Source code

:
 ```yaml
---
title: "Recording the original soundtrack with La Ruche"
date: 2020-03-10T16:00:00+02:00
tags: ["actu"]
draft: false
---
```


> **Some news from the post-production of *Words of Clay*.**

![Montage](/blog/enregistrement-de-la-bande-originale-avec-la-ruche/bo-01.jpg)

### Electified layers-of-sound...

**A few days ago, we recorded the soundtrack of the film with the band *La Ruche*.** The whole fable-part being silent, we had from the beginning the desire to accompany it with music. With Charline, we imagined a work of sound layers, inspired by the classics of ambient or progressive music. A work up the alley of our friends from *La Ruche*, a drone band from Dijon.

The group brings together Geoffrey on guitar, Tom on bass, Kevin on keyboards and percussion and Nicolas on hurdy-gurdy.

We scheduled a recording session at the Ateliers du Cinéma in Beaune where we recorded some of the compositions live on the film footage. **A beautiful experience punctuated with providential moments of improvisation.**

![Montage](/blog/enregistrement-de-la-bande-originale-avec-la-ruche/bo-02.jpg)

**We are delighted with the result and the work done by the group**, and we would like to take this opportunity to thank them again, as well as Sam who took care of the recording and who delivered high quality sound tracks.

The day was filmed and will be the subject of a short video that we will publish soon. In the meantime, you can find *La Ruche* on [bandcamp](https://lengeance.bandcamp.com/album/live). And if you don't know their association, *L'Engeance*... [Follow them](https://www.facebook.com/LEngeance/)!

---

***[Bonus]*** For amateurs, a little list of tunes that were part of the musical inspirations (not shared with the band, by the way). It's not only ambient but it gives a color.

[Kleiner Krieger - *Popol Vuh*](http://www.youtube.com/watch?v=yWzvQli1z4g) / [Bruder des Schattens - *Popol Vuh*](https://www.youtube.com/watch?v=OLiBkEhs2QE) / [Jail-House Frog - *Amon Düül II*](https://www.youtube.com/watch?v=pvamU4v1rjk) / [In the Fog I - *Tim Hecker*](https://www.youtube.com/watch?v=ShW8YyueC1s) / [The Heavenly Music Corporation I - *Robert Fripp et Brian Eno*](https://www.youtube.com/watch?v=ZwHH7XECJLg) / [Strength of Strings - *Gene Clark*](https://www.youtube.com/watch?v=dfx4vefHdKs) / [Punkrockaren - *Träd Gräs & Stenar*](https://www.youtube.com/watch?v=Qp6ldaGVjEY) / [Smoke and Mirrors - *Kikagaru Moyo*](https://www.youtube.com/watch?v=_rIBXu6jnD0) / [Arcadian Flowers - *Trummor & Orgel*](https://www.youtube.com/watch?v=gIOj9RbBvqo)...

==================================================

Nothing but an exact transcription of the records is expected.

▶ [Problem solution]
Source code

:
 ```yaml
---
title: "Recording the original soundtrack with La Ruche"
date: 2020-03-10T16:00:00+02:00
tags: ["actu"]
draft: false
---
```


> **Some news from the post-production of *Words of Clay*.**

![Montage](/blog/enregistrement-de-la-bande-originale-avec-la-ruche/bo-01.jpg)

### Electified layers-of-sound...

**A few days ago, we recorded the soundtrack of the film with the band *La Ruche*.** The whole fable-part being silent, we had from the beginning the desire to accompany it with music. With Charline, we imagined a work of sound layers, inspired by the classics of ambient or progressive music. A work up the alley of our friends from *La Ruche*, a drone band from Dijon.

The group brings together Geoffrey on guitar, Tom on bass, Kevin on keyboards and percussion and Nicolas on hurdy-gurdy.

We scheduled a recording session at the Ateliers du Cinéma in Beaune where we recorded some of the compositions live on the film footage. **A beautiful experience punctuated with providential moments of improvisation.**

![Montage](/blog/enregistrement-de-la-bande-originale-avec-la-ruche/bo-02.jpg)

**We are delighted with the result and the work done by the group**, and we would like to take this opportunity to thank them again, as well as Sam who took care of the recording and who delivered high quality sound tracks.

The day was filmed and will be the subject of a short video that we will publish soon. In the meantime, you can find *La Ruche* on [bandcamp](https://lengeance.bandcamp.com/album/live). And if you don't know their association, *L'Engeance*... [Follow them](https://www.facebook.com/LEngeance/)!

---

***[Bonus]*** For amateurs, a little list of tunes that were part of the musical inspirations (not shared with the band, by the way). It's not only ambient but it gives a color.

[Kleiner Krieger - *Popol Vuh*](http://www.youtube.com/watch?v=yWzvQli1z4g) / [Bruder des Schattens - *Popol Vuh*](https://www.youtube.com/watch?v=OLiBkEhs2QE) / [Jail-House Frog - *Amon Düül II*](https://www.youtube.com/watch?v=pvamU4v1rjk) / [In the Fog I - *Tim Hecker*](https://www.youtube.com/watch?v=ShW8YyueC1s) / [The Heavenly Music Corporation I - *Robert Fripp et Brian Eno*](https://www.youtube.com/watch?v=ZwHH7XECJLg) / [Strength of Strings - *Gene Clark*](https://www.youtube.com/watch?v=dfx4vefHdKs) / [Punkrockaren - *Träd Gräs & Stenar*](https://www.youtube.com/watch?v=Qp6ldaGVjEY) / [Smoke and Mirrors - *Kikagaru Moyo*](https://www.youtube.com/watch?v=_rIBXu6jnD0) / [Arcadian Flowers - *Trummor & Orgel*](https://www.youtube.com/watch?v=gIOj9RbBvqo)...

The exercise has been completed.